I Vescovi piemontesi a Roma per la Visita ad limina

 
 

Anche il vecchio latino rientra nel circuito dei media, nonostante l’egemonia della lingua l’inglese che ha sostituito l’antica koiné. Da alcune settimane, infatti si parla di visita ad limina, parola antica per indicare la visita dei Vescovi a Roma per incontrare Pietro.

Nei primi secoli della storia della Chiesa le tombe degli apostoli Pietro e Paolo furono definite limina apostolorum, la soglia degli apostoli. L’obbligo dei pellegrinaggi a Roma, fu imposto dal papa San Zaccaria nel 743. Recentemente il papa Giovanni Paolo II, nell’assemblea straordinaria dei Vescovi italiani del 1986 disse di attribuire grande importanza alle visite ad limina: “Esse costituiscono un’occasione privilegiata di comunione pastorale; il dialogo pastorale con ciascuno di voi mi consente di partecipare alle ansie e alle speranze che si vivono nelle Chiese da voi guidate, in atteggiamento di ascolto per i suggerimenti dello Spirito”.

E così la prima settimana di maggio è stato il turno dei Vescovi piemontesi, giunti a Roma non senza il desiderio di incontrare e di conoscere il Papa che ha sorpreso il mondo.

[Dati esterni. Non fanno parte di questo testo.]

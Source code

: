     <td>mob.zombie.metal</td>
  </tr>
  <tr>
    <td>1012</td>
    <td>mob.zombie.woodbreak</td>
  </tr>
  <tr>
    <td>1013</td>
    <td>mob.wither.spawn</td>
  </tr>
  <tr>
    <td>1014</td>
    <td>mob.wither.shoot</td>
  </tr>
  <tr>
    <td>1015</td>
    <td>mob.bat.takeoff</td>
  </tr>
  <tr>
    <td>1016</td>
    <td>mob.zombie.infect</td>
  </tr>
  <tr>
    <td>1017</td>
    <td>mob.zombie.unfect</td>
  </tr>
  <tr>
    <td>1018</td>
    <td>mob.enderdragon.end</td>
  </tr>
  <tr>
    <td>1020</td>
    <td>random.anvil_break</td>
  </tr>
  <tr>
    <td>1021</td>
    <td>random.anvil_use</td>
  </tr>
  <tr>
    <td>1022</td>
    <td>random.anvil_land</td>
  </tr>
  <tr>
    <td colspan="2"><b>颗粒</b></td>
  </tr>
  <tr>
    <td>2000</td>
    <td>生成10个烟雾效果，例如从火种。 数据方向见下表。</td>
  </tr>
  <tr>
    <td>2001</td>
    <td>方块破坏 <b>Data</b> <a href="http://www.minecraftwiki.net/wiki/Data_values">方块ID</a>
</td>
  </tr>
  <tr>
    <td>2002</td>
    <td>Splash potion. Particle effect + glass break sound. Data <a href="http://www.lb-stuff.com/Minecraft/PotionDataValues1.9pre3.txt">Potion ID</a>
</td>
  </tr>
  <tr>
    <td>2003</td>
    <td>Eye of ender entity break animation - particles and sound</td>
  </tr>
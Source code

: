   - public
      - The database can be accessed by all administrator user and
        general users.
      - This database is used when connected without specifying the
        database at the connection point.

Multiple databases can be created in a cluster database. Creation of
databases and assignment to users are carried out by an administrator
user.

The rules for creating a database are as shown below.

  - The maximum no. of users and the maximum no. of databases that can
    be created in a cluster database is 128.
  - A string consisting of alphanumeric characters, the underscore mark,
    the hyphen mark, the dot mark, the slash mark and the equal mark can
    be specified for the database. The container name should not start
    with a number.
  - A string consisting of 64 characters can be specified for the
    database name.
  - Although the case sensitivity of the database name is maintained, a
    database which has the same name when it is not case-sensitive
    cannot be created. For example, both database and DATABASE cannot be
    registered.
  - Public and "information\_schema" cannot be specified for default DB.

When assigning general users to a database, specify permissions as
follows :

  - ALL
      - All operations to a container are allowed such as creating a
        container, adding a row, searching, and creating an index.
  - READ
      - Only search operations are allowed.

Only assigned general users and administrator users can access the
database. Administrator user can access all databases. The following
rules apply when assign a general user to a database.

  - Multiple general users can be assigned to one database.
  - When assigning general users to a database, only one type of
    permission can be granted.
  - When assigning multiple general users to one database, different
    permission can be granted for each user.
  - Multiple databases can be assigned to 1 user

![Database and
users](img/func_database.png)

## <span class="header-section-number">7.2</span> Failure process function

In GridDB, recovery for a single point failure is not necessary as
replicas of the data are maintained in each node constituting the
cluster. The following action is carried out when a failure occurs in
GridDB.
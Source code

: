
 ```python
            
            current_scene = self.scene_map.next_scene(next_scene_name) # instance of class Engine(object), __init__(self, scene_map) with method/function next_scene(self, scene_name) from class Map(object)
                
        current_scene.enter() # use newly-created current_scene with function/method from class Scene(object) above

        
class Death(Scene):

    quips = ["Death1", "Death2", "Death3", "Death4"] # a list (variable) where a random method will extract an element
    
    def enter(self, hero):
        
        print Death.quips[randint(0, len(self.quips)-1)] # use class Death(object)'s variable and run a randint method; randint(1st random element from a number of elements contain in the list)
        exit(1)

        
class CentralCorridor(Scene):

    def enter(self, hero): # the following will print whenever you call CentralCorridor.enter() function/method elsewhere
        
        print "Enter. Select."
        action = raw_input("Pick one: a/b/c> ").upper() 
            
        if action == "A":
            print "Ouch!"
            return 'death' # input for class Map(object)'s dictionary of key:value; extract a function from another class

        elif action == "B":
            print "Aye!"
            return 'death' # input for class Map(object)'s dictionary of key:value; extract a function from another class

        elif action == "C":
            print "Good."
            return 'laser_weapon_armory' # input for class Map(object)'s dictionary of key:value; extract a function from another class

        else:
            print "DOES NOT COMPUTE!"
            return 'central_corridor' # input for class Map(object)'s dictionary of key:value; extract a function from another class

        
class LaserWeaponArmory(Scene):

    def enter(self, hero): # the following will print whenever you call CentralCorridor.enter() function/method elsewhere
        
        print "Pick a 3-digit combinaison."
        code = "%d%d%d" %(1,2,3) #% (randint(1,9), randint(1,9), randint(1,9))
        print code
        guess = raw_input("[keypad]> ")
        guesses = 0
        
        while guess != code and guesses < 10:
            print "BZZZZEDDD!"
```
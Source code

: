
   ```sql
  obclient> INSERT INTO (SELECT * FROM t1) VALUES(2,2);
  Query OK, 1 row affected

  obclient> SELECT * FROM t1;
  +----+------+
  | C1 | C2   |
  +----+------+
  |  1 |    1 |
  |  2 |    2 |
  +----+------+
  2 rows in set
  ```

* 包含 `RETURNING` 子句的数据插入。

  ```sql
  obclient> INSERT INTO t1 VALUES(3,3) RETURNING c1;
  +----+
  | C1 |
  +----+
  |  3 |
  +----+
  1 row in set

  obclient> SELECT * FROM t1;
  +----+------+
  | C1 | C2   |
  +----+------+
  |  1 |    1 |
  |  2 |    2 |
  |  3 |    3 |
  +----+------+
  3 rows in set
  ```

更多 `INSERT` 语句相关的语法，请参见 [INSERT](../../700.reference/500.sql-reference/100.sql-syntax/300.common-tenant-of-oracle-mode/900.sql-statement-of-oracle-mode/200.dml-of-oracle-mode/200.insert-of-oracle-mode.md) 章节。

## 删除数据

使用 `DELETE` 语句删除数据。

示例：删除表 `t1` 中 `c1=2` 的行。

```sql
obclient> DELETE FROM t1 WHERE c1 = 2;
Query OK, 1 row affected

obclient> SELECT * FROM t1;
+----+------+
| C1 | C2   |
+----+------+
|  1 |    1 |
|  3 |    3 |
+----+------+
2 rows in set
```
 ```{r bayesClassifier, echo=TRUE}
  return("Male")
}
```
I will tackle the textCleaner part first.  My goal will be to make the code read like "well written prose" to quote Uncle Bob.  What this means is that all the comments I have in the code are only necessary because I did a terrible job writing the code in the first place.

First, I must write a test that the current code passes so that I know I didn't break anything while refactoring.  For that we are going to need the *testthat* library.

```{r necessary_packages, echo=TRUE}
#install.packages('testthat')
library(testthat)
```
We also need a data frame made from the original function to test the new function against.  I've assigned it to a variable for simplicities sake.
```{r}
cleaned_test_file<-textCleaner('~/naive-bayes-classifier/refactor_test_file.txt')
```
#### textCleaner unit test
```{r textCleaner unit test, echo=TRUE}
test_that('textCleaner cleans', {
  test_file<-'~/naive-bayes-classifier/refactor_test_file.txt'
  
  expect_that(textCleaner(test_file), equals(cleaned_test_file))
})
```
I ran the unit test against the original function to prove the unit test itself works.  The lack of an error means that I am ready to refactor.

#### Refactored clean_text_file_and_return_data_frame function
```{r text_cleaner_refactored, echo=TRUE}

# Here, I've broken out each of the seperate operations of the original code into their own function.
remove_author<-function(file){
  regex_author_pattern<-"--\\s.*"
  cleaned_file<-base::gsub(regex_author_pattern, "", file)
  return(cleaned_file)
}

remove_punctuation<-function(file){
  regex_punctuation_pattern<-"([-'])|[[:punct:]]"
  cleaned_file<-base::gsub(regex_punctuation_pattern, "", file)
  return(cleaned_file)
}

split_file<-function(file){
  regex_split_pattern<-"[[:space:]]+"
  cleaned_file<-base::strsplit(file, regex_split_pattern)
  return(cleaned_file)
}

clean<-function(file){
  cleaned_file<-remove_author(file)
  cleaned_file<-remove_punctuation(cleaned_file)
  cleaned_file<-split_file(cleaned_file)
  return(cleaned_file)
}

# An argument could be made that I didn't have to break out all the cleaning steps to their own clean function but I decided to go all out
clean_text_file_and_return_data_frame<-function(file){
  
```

Il programma della visita fu intenso; siamo passati da una Congregazione all’altra per condividere i problemi e le scelte pastorali, già precedentemente presentati da una puntuale e dettagliata relazione sulla vita di ogni Chiesa particolare. La missione di annunciare il Vangelo oggi chiede attenzione, discernimento, capacità di aprire sentieri nuovi. La visita ad limina non è una prassi formale; la fedeltà al Vangelo chiede ai pastori l’intelligenza della storia; il protagonismo dello Spirito deve fare i conti con le sfide dei tempi; il confronto con il ministero petrino non appartiene al calendario delle visite di cortesia; è un incontro straordinariamente ricco di grazia.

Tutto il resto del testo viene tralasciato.